* WHAT THE TASK REQUIRES
From the first line through the line containing "A modo de curiosidad, las", transcribe the records exactly and include no other lines.

RECORDS TO USE Start Marker

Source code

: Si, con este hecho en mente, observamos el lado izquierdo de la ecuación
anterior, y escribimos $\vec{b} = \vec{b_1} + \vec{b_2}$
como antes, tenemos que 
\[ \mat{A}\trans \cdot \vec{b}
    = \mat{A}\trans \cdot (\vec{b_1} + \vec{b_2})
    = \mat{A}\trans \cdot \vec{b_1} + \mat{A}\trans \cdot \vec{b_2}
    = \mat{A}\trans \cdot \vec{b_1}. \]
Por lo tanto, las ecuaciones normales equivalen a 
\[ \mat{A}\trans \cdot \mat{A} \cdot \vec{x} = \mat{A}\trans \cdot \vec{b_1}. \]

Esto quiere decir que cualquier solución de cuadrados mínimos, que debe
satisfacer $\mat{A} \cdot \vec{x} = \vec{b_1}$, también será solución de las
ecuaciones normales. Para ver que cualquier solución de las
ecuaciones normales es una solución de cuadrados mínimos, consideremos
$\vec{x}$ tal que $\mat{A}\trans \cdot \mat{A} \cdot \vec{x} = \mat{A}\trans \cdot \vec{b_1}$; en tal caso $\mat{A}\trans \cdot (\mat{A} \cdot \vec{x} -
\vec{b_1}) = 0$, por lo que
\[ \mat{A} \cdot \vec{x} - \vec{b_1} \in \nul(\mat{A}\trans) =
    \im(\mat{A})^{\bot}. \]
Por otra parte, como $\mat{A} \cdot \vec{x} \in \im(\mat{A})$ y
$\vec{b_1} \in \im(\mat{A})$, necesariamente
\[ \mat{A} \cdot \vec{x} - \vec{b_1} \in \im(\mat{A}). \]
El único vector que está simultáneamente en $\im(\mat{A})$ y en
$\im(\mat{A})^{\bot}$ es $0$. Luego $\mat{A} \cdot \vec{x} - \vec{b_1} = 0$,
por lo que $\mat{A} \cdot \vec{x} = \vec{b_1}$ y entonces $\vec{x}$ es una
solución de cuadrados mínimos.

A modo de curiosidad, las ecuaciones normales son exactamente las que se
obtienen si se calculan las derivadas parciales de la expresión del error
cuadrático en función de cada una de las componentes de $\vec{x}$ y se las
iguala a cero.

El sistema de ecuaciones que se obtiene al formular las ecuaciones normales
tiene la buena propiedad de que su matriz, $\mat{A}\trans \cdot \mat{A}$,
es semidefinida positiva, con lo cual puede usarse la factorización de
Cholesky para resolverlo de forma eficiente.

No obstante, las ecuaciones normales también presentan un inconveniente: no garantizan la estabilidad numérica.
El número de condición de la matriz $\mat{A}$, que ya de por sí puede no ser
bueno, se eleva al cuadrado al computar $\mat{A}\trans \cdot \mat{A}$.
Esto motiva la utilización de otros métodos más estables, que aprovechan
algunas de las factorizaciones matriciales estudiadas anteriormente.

RECORDS TO USE End Marker

* TASK OUTPUT
Source code

: Si, con este hecho en mente, observamos el lado izquierdo de la ecuación
anterior, y escribimos $\vec{b} = \vec{b_1} + \vec{b_2}$
como antes, tenemos que 
\[ \mat{A}\trans \cdot \vec{b}
    = \mat{A}\trans \cdot (\vec{b_1} + \vec{b_2})
    = \mat{A}\trans \cdot \vec{b_1} + \mat{A}\trans \cdot \vec{b_2}
    = \mat{A}\trans \cdot \vec{b_1}. \]
Por lo tanto, las ecuaciones normales equivalen a 
\[ \mat{A}\trans \cdot \mat{A} \cdot \vec{x} = \mat{A}\trans \cdot \vec{b_1}. \]

Esto quiere decir que cualquier solución de cuadrados mínimos, que debe
satisfacer $\mat{A} \cdot \vec{x} = \vec{b_1}$, también será solución de las
ecuaciones normales. Para ver que cualquier solución de las
ecuaciones normales es una solución de cuadrados mínimos, consideremos
$\vec{x}$ tal que $\mat{A}\trans \cdot \mat{A} \cdot \vec{x} = \mat{A}\trans \cdot \vec{b_1}$; en tal caso $\mat{A}\trans \cdot (\mat{A} \cdot \vec{x} -
\vec{b_1}) = 0$, por lo que
\[ \mat{A} \cdot \vec{x} - \vec{b_1} \in \nul(\mat{A}\trans) =
    \im(\mat{A})^{\bot}. \]
Por otra parte, como $\mat{A} \cdot \vec{x} \in \im(\mat{A})$ y
$\vec{b_1} \in \im(\mat{A})$, necesariamente
\[ \mat{A} \cdot \vec{x} - \vec{b_1} \in \im(\mat{A}). \]
El único vector que está simultáneamente en $\im(\mat{A})$ y en
$\im(\mat{A})^{\bot}$ es $0$. Luego $\mat{A} \cdot \vec{x} - \vec{b_1} = 0$,
por lo que $\mat{A} \cdot \vec{x} = \vec{b_1}$ y entonces $\vec{x}$ es una
solución de cuadrados mínimos.

A modo de curiosidad, las ecuaciones normales son exactamente las que se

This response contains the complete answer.